Shareholders at Pachin, a state owned EGX listed firm, had until the 2nd of May to respond. CIHC and Banque Misr were among the major institutions that offered their shares to Pachin.

The team at Shalakany Law Office was led by Omar Sherif. Associate Omneya Anas, and junior associate Rokaya Goneim brought their expertise in capital market and M&A to the transaction.

Lawyer Monthly spoke with Omar Sherif of Shalakany Law Office and got some additional insight on this transaction.

What role did you and your team play in the process?

In this transaction, our role was to guide the target, as well as its majority shareholder through the Egyptian legal framework for mandatory tender offers.

We were both very excited about this assignment. We represented CIHC a couple of years ago when we made a follow-on bid for the shares of Abu Qir Fertilizers. Our relationship with the client was excellent. We were delighted to work on this deal with our friends at Al Ahly Pharos, who acted as financial advisors for the transaction.

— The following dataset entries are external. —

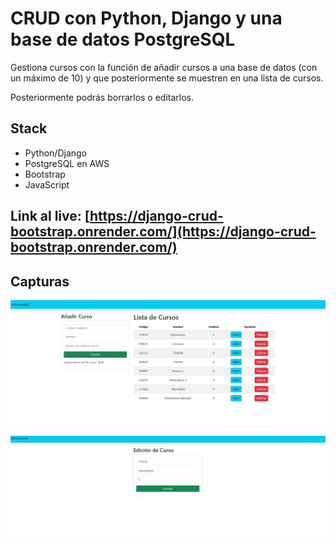 # CRUD con Python, Django y una base de datos PostgreSQL

Gestiona cursos con la función de añadir cursos a una base de datos (con un máximo de 10) y que posteriormente se muestren en una lista de cursos.

Posteriormente podrás borrarlos o editarlos.

## Stack

- Python/Django
- PostgreSQL en AWS
- Bootstrap
- JavaScript

## Link al live: [https://django-crud-bootstrap.onrender.com/](https://django-crud-bootstrap.onrender.com/)

## Capturas 

![Captura1](crud1.png)

![Captura2](crud2.png)
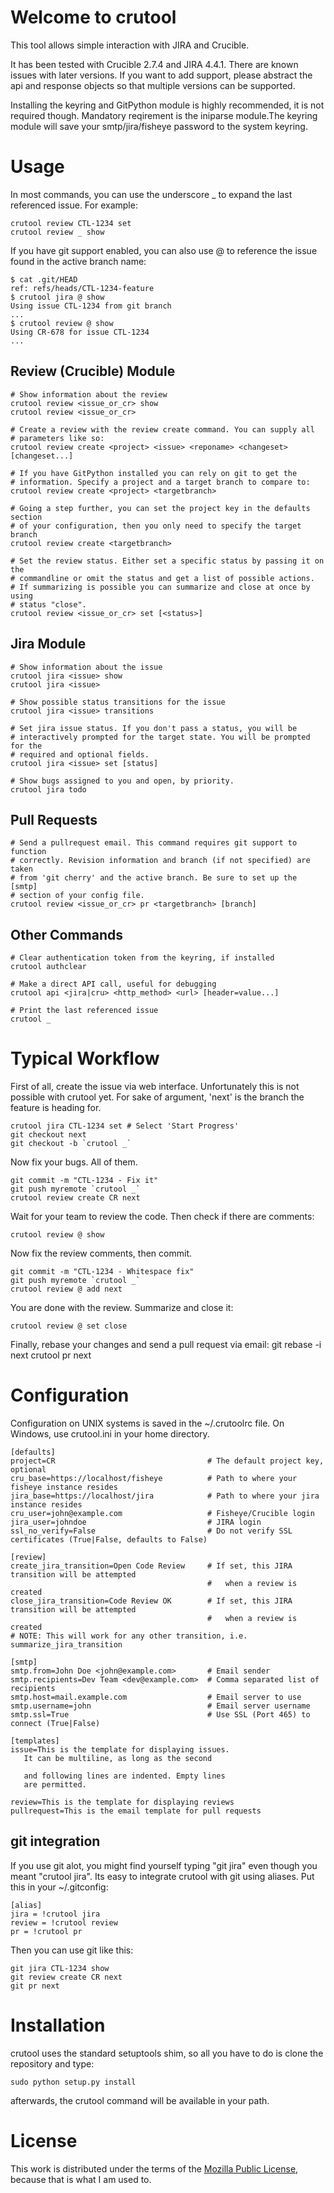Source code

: Welcome to crutool
==================
This tool allows simple interaction with JIRA and Crucible.

It has been tested with Crucible 2.7.4 and JIRA 4.4.1. There are known issues
with later versions. If you want to add support, please abstract the api and
response objects so that multiple versions can be supported.

Installing the keyring and GitPython module is highly recommended, it is not
required though. Mandatory reqirement is the iniparse module.The keyring module
will save your smtp/jira/fisheye password to the system keyring.

Usage
=====

In most commands, you can use the underscore _ to expand the last referenced
issue. For example:

    crutool review CTL-1234 set
    crutool review _ show

If you have git support enabled, you can also use @ to reference the issue
found in the active branch name:

    $ cat .git/HEAD
    ref: refs/heads/CTL-1234-feature
    $ crutool jira @ show
    Using issue CTL-1234 from git branch
    ...
    $ crutool review @ show
    Using CR-678 for issue CTL-1234
    ...


Review (Crucible) Module
------------------------
    # Show information about the review
    crutool review <issue_or_cr> show
    crutool review <issue_or_cr>

    # Create a review with the review create command. You can supply all
    # parameters like so:
    crutool review create <project> <issue> <reponame> <changeset> [changeset...]
    
    # If you have GitPython installed you can rely on git to get the
    # information. Specify a project and a target branch to compare to:
    crutool review create <project> <targetbranch>

    # Going a step further, you can set the project key in the defaults section
    # of your configuration, then you only need to specify the target branch
    crutool review create <targetbranch>

    # Set the review status. Either set a specific status by passing it on the
    # commandline or omit the status and get a list of possible actions.
    # If summarizing is possible you can summarize and close at once by using
    # status "close".
    crutool review <issue_or_cr> set [<status>]

Jira Module
-----------
    # Show information about the issue
    crutool jira <issue> show
    crutool jira <issue>

    # Show possible status transitions for the issue
    crutool jira <issue> transitions

    # Set jira issue status. If you don't pass a status, you will be
    # interactively prompted for the target state. You will be prompted for the
    # required and optional fields.
    crutool jira <issue> set [status]

    # Show bugs assigned to you and open, by priority.
    crutool jira todo

Pull Requests
-------------
    # Send a pullrequest email. This command requires git support to function
    # correctly. Revision information and branch (if not specified) are taken
    # from 'git cherry' and the active branch. Be sure to set up the [smtp]
    # section of your config file.
    crutool review <issue_or_cr> pr <targetbranch> [branch]

Other Commands
--------------

    # Clear authentication token from the keyring, if installed
    crutool authclear

    # Make a direct API call, useful for debugging
    crutool api <jira|cru> <http_method> <url> [header=value...]

    # Print the last referenced issue
    crutool _

Typical Workflow
================

First of all, create the issue via web interface. Unfortunately this is not
possible with crutool yet. For sake of argument, 'next' is the branch
the feature is heading for.

    crutool jira CTL-1234 set # Select 'Start Progress'
    git checkout next
    git checkout -b `crutool _`

Now fix your bugs. All of them.

    git commit -m "CTL-1234 - Fix it"
    git push myremote `crutool _`
    crutool review create CR next

Wait for your team to review the code. Then check if there are comments:

    crutool review @ show

Now fix the review comments, then commit.

    git commit -m "CTL-1234 - Whitespace fix"
    git push myremote `crutool _`
    crutool review @ add next

You are done with the review. Summarize and close it:

    crutool review @ set close

Finally, rebase your changes and send a pull request via email:
    git rebase -i next
    crutool pr next

Configuration
=============

Configuration on UNIX systems is saved in the ~/.crutoolrc file. On Windows,
use crutool.ini in your home directory.

    [defaults]
    project=CR                                  # The default project key, optional
    cru_base=https://localhost/fisheye          # Path to where your fisheye instance resides
    jira_base=https://localhost/jira            # Path to where your jira instance resides
    cru_user=john@example.com                   # Fisheye/Crucible login
    jira_user=johndoe                           # JIRA login
    ssl_no_verify=False                         # Do not verify SSL certificates (True|False, defaults to False)

    [review]
    create_jira_transition=Open Code Review     # If set, this JIRA transition will be attempted
                                                #   when a review is created
    close_jira_transition=Code Review OK        # If set, this JIRA transition will be attempted
                                                #   when a review is created
    # NOTE: This will work for any other transition, i.e. summarize_jira_transition

    [smtp]
    smtp.from=John Doe <john@example.com>       # Email sender
    smtp.recipients=Dev Team <dev@example.com>  # Comma separated list of recipients
    smtp.host=mail.example.com                  # Email server to use
    smtp.username=john                          # Email server username
    smtp.ssl=True                               # Use SSL (Port 465) to connect (True|False)

    [templates]
    issue=This is the template for displaying issues.
       It can be multiline, as long as the second

       and following lines are indented. Empty lines
       are permitted.

    review=This is the template for displaying reviews
    pullrequest=This is the email template for pull requests


git integration
---------------

If you use git alot, you might find yourself typing "git jira" even though you meant "crutool jira". Its easy to integrate crutool with git using aliases. Put this in your ~/.gitconfig:

    [alias]
    jira = !crutool jira
    review = !crutool review
    pr = !crutool pr

Then you can use git like this:

    git jira CTL-1234 show
    git review create CR next
    git pr next

Installation
============

crutool uses the standard setuptools shim, so all you have to do is clone the repository and type:
    
    sudo python setup.py install

afterwards, the crutool command will be available in your path.

License
=======

This work is distributed under the terms of the [Mozilla Public
License](http://www.mozilla.org/MPL/2.0/), because that is what I am used to.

What were the key issues you advised on and what obstacles had you to overcome?

This transaction was made more complex by the fact that it was a competitive public offer, with multiple bidders interested. The challenge was to manage the information flow to the public, and balance the disclosures and information availability from one end against the interests of bidders and market on the opposite.

We also felt it was important that the disclosures made by the target company to the market were accurate and on time. It was important that the advisors work in synergy with the parties involved to react quickly to the high-frequency of competitive bids.

What is the context in which this transaction fits into the Egyptian capital markets?

This transaction is part of the larger context of the Egyptian Government’s ambitious Privatisation Program, which will see the government sell stakes in state-owned businesses over the next 12 months, in order to pull the country out from its financial crisis, and secure much needed foreign currencies.

This transaction is also part of the new state-owned policy that outlines the government’s intention to double the role of the private sector in the economy, to 65%, and to attract $40 billion worth private investment by the year 2026.

The government has taken concrete steps to reduce their involvement in certain economic sectors. This will lead to increased investor confidence and more diversified holdings.